Today the LSM block is one level: threat_map[real_parent->tgid] is checked on each execve (atty-guard/ebpf/atty_guard.bpf.c). We add two deeper modes and make the active mode runtime-selectable.

The three modes

Mode	Mechanism	Closes	Cost
`one_level` (default)	check immediate parent in `threat_map`	direct children of a marked PID	`check_execve` ~328 ns/execve (measured)
`ancestry(N)`	walk `real_parent` up to N hops (bounded loop, runtime `break` at configured depth), block if any ancestor is Critical	deeper descendants while the process chain is intact	the walk adds ~+111 ns/execve at N=8 (measured). Does not catch double-fork/daemonize (reparent to PID 1 severs the chain)
`propagate_on_fork`	`sched_process_fork` copies the parent’s mark to the child; `sched_process_exit` GCs the entry; LSM checks the process’s own (inherited) mark	all descendants incl. double-fork/daemonize (mark is copied before any reparenting)	per-fork `threat_map` gating lookup adds ~+49 ns/fork (measured; the mark-copy itself runs only under an active mark); map-pressure under fork bombs

Mechanism — one `.bpf.o`, runtime-switchable

A new config map drives the branch so we ship a single program, not three builds:

struct { __uint(type, BPF_MAP_TYPE_ARRAY); __uint(max_entries, 1);
         __type(key, __u32); __type(value, struct enforce_cfg);
} enforce_cfg_map SEC(".maps");
// struct enforce_cfg { __u8 mode; __u8 max_depth; }

LSM hook reads enforce_cfg: one_level → single parent lookup; ancestry → bounded walk to MAX_ANCESTRY (16) with a runtime if (i >= depth) break;; propagate → check own pid. (Implemented as a plain bounded loop — clang wouldn’t fully unroll the pointer-chasing walk, but each bpf_core_read is a safe probe, so the verifier accepts the bounded form.)
sched_process_fork / sched_process_exit programs are always attached but early-return unless mode == propagate — so they cost ~nothing in the other modes (confirmed: trace_fork early-returns at ~80 ns vs ~129 ns in propagate — see the Phase-3 results).
Map type (decided by measurement, not up front). Phase 2 keeps threat_map as a plain BPF_MAP_TYPE_HASH. Under a fork bomb in propagate mode it fails open at the cap (new descendants past 16 384 entries simply aren’t marked — never a wrongful block). Switching to BPF_MAP_TYPE_LRU_HASH (evict-oldest) trades that for evicting the root mark instead; which is better is a Phase-3 map_pressure question, so we don’t commit blind — consistent with the whole point of this suite.

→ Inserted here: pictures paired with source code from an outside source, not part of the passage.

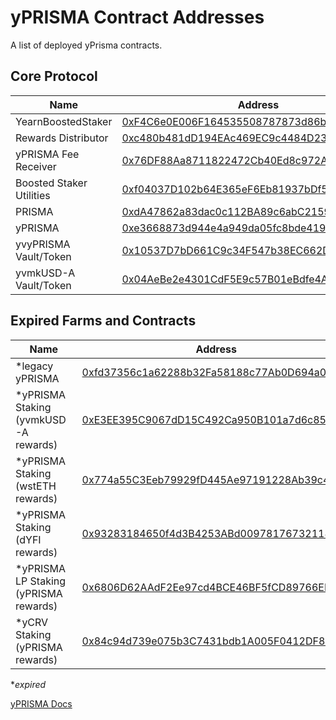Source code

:# yPRISMA Contract Addresses

A list of deployed yPrisma contracts.

## Core Protocol

| Name                                             | Address                                                                                                                 |
|--------------------------------------------------|-------------------------------------------------------------------------------------------------------------------------|
| YearnBoostedStaker                               | [0xF4C6e0E006F164535508787873d86b84fe901975](https://etherscan.io/address/0xF4C6e0E006F164535508787873d86b84fe901975) |
| Rewards Distributor                              | [0xc480b481dD194EAc469EC9c4484D23d54B868EDD](https://etherscan.io/address/0xc480b481dD194EAc469EC9c4484D23d54B868EDD) |
| yPRISMA Fee Receiver                             | [0x76DF88Aa8711822472Cb40Ed8c972A461A20ecdc](https://etherscan.io/address/0x76DF88Aa8711822472Cb40Ed8c972A461A20ecdc) |
| Boosted Staker Utilities                         | [0xf04037D102b64E365eF6Eb81937bDf59B31fE5B8](https://etherscan.io/address/0xf04037D102b64E365eF6Eb81937bDf59B31fE5B8) |
| PRISMA                                           | [0xdA47862a83dac0c112BA89c6abC2159b95afd71C](https://etherscan.io/address/0xdA47862a83dac0c112BA89c6abC2159b95afd71C) |
| yPRISMA                                          | [0xe3668873d944e4a949da05fc8bde419eff543882](https://etherscan.io/address/0xe3668873d944e4a949da05fc8bde419eff543882) |
| yvyPRISMA Vault/Token                            | [0x10537D7bD661C9c34F547b38EC662D6FD482Ae95](https://etherscan.io/address/0x10537D7bD661C9c34F547b38EC662D6FD482Ae95) |
| yvmkUSD-A Vault/Token                            | [0x04AeBe2e4301CdF5E9c57B01eBdfe4Ac4B48DD13](https://etherscan.io/address/0x04AeBe2e4301CdF5E9c57B01eBdfe4Ac4B48DD13) |

## Expired Farms and Contracts

| Name                                             | Address |
|--------------------------------------------------|-------------------------------------------------------------------------------------------------------------------------|
| *legacy yPRISMA                                  | [0xfd37356c1a62288b32Fa58188c77Ab0D694a0f4E](https://etherscan.io/address/0xfd37356c1a62288b32Fa58188c77Ab0D694a0f4E) |
| *yPRISMA Staking (yvmkUSD-A rewards)             | [0xE3EE395C9067dD15C492Ca950B101a7d6c85b5Fc](https://etherscan.io/address/0xE3EE395C9067dD15C492Ca950B101a7d6c85b5Fc) |
| *yPRISMA Staking (wstETH rewards)                | [0x774a55C3Eeb79929fD445Ae97191228Ab39c4d0f](https://etherscan.io/address/0x774a55C3Eeb79929fD445Ae97191228Ab39c4d0f) |
| *yPRISMA Staking (dYFI rewards)                  | [0x93283184650f4d3B4253ABd00978176732118428](https://etherscan.io/address/0x93283184650f4d3B4253ABd00978176732118428) |
| *yPRISMA LP Staking (yPRISMA rewards)            | [0x6806D62AAdF2Ee97cd4BCE46BF5fCD89766EF246](https://etherscan.io/address/0x6806D62AAdF2Ee97cd4BCE46BF5fCD89766EF246) |
| *yCRV Staking (yPRISMA rewards)                  | [0x84c94d739e075b3C7431bdb1A005F0412DF828a5](https://etherscan.io/address/0x84c94d739e075b3C7431bdb1A005F0412DF828a5) |
**expired*

<PrettyLink>[yPRISMA Docs](./overview)</PrettyLink>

Marking-model note (propagate mode)

one_level / ancestry mark the long-lived shell PID and gate its (direct / ancestral) children — correct, because the mark is sticky only between the flagged command and the next clean line (security_guard.zig). propagate ideally marks the command’s PID instead — propagating from the shell tags its entire future subtree for the sticky window. Phase 2 ships the kernel mechanism + config and benchmarks all three depths; it does not yet change the Zig proxy’s shell-marking. That’s deliberate: per-mode overhead (the Phase-3 measurement that picks the default) is independent of which PID is marked, and propagate’s proxy-side semantics (mark the command, clear on its exit) is a focused follow-up tracked separately. Until then, propagate is opt-in and labelled experimental.

Config surface

Daemon-side (atty-guard):

# /etc/atty-guard/config.toml
[enforcement]
depth = "one_level"   # "one_level" | "ancestry" | "propagate_on_fork"
ancestry_max_depth = 8

Plumbed as a Rust config ([enforcement] depth / --enforcement-depth) → written to enforce_cfg on startup. Default is one_level — the benchmark-confirmed choice (Phase 3 showed the deeper modes are near-free, so the default is picked on coverage/precision, not speed; see the decision framework). atty doctor surfacing of the active mode is a tracked follow-up.

Decision framework

Filled from the Phase-3 measurements above. The headline: per-mode overhead is not a performance differentiator (every mode is <0.5% of a real fork+execve), so the choice is about coverage vs. blast-radius, not speed.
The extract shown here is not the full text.